(Beginning of Dataset records)

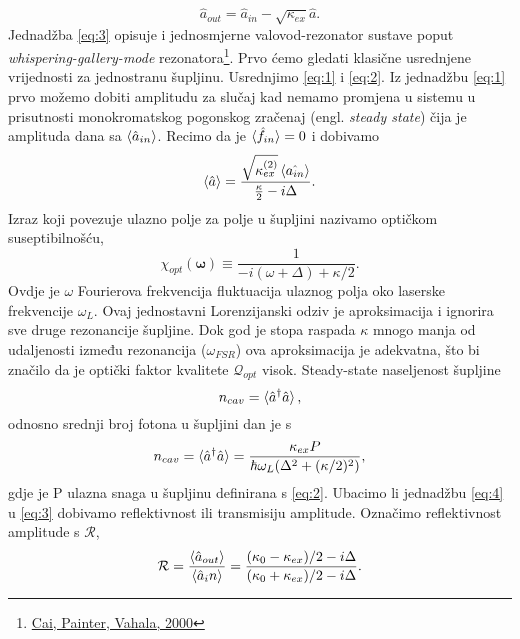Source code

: \begin{equation}
	\hat{a}_{out} = \hat{a}_{in} - \sqrt{\kappa_{ex}}\hat{a}.
	\label{eq:3}
\end{equation}
Jednadžba \ref{eq:3} opisuje i jednosmjerne valovod-rezonator sustave poput \textit{whispering-gallery-mode} rezonatora\footnote{\href{https://journals.aps.org/prl/abstract/10.1103/PhysRevLett.85.74}{Cai, Painter, Vahala, 2000}}.
Prvo ćemo gledati klasične usrednjene vrijednosti za jednostranu šupljinu. Usrednjimo \ref{eq:1} i \ref{eq:2}. Iz jednadžbu \ref{eq:1} prvo možemo dobiti amplitudu za slučaj kad 
nemamo promjena u sistemu u prisutnosti monokromatskog pogonskog zračenaj (engl. \textit{steady state}) čija je amplituda dana sa $\braket{\hat{a}_{in}}$. Recimo da je $\braket{\hat{f}_{in}} = 0$ i dobivamo
\begin{equation}
	\braket{\hat{a}} = \frac{\sqrt{\kappa_{ex}^{(2)}}\braket{\hat{a_{in}}}}{\frac{\kappa}{2} - i\Delta}.
	\label{eq:4}
\end{equation}
Izraz koji povezuje ulazno polje za polje u šupljini nazivamo optičkom suseptibilnošću,
\begin{equation}
	\chi_{opt}(\mathbf{\omega}) \equiv \frac{1}{-i(\omega+\Delta)+\kappa/2}.
	\label{eq:5}
\end{equation}
Ovdje je $\omega$ Fourierova frekvencija fluktuacija ulaznog polja oko laserske frekvencije $\omega_L$. Ovaj jednostavni Lorenzijanski odziv je aproksimacija i ignorira sve druge rezonancije šupljine. 
Dok god je stopa raspada $\kappa$ mnogo manja od udaljenosti između rezonancija ($\omega_{FSR}$) ova aproksimacija je adekvatna, što bi značilo da je optički faktor kvalitete $\mathcal{Q}_{opt}$ visok. 
Steady-state naseljenost šupljine 
\begin{equation}
	n_{cav} = \braket{\hat{a}^{\dagger}\hat{a}},
	\label{eq:6}
\end{equation}
odnosno srednji broj fotona u šupljini dan je s 
\begin{equation}
	n_{cav} = \braket{\hat{a}^{\dagger}\hat{a}} = \frac{\kappa_{ex}P}{\hbar\omega_L(\Delta^2+(\kappa/2)^2)},
	\label{eq:7}
\end{equation}
gdje je P ulazna snaga u šupljinu definirana s \ref{eq:2}. Ubacimo li jednadžbu \ref{eq:4} u \ref{eq:3} dobivamo reflektivnost ili transmisiju amplitude. Označimo reflektivnost amplitude s $\mathcal{R}$,
\begin{equation}
	\mathcal{R} = \frac{\braket{\hat{a}_{out}}}{\braket{\hat{a}_in}} = \frac{(\kappa_0 -\kappa_{ex})/2 -i\Delta}{(\kappa_0 +\kappa_{ex})/2 -i\Delta}.
	\label{eq:8}
\end{equation}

(End of Dataset records)

• **What you are asked to do**: Set the records down again exactly, and omit any picture in them.

• **Your solution**:
Source code

: \begin{equation}
	\hat{a}_{out} = \hat{a}_{in} - \sqrt{\kappa_{ex}}\hat{a}.
	\label{eq:3}
\end{equation}
Jednadžba \ref{eq:3} opisuje i jednosmjerne valovod-rezonator sustave poput \textit{whispering-gallery-mode} rezonatora\footnote{\href{https://journals.aps.org/prl/abstract/10.1103/PhysRevLett.85.74}{Cai, Painter, Vahala, 2000}}.
Prvo ćemo gledati klasične usrednjene vrijednosti za jednostranu šupljinu. Usrednjimo \ref{eq:1} i \ref{eq:2}. Iz jednadžbu \ref{eq:1} prvo možemo dobiti amplitudu za slučaj kad 
nemamo promjena u sistemu u prisutnosti monokromatskog pogonskog zračenaj (engl. \textit{steady state}) čija je amplituda dana sa $\braket{\hat{a}_{in}}$. Recimo da je $\braket{\hat{f}_{in}} = 0$ i dobivamo
\begin{equation}
	\braket{\hat{a}} = \frac{\sqrt{\kappa_{ex}^{(2)}}\braket{\hat{a_{in}}}}{\frac{\kappa}{2} - i\Delta}.
	\label{eq:4}
\end{equation}
Izraz koji povezuje ulazno polje za polje u šupljini nazivamo optičkom suseptibilnošću,
\begin{equation}
	\chi_{opt}(\mathbf{\omega}) \equiv \frac{1}{-i(\omega+\Delta)+\kappa/2}.
	\label{eq:5}
\end{equation}
Ovdje je $\omega$ Fourierova frekvencija fluktuacija ulaznog polja oko laserske frekvencije $\omega_L$. Ovaj jednostavni Lorenzijanski odziv je aproksimacija i ignorira sve druge rezonancije šupljine. 
Dok god je stopa raspada $\kappa$ mnogo manja od udaljenosti između rezonancija ($\omega_{FSR}$) ova aproksimacija je adekvatna, što bi značilo da je optički faktor kvalitete $\mathcal{Q}_{opt}$ visok. 
Steady-state naseljenost šupljine 
\begin{equation}
	n_{cav} = \braket{\hat{a}^{\dagger}\hat{a}},
	\label{eq:6}
\end{equation}
odnosno srednji broj fotona u šupljini dan je s 
\begin{equation}
	n_{cav} = \braket{\hat{a}^{\dagger}\hat{a}} = \frac{\kappa_{ex}P}{\hbar\omega_L(\Delta^2+(\kappa/2)^2)},
	\label{eq:7}
\end{equation}
gdje je P ulazna snaga u šupljinu definirana s \ref{eq:2}. Ubacimo li jednadžbu \ref{eq:4} u \ref{eq:3} dobivamo reflektivnost ili transmisiju amplitude. Označimo reflektivnost amplitude s $\mathcal{R}$,
\begin{equation}
	\mathcal{R} = \frac{\braket{\hat{a}_{out}}}{\braket{\hat{a}_in}} = \frac{(\kappa_0 -\kappa_{ex})/2 -i\Delta}{(\kappa_0 +\kappa_{ex})/2 -i\Delta}.
	\label{eq:8}
\end{equation}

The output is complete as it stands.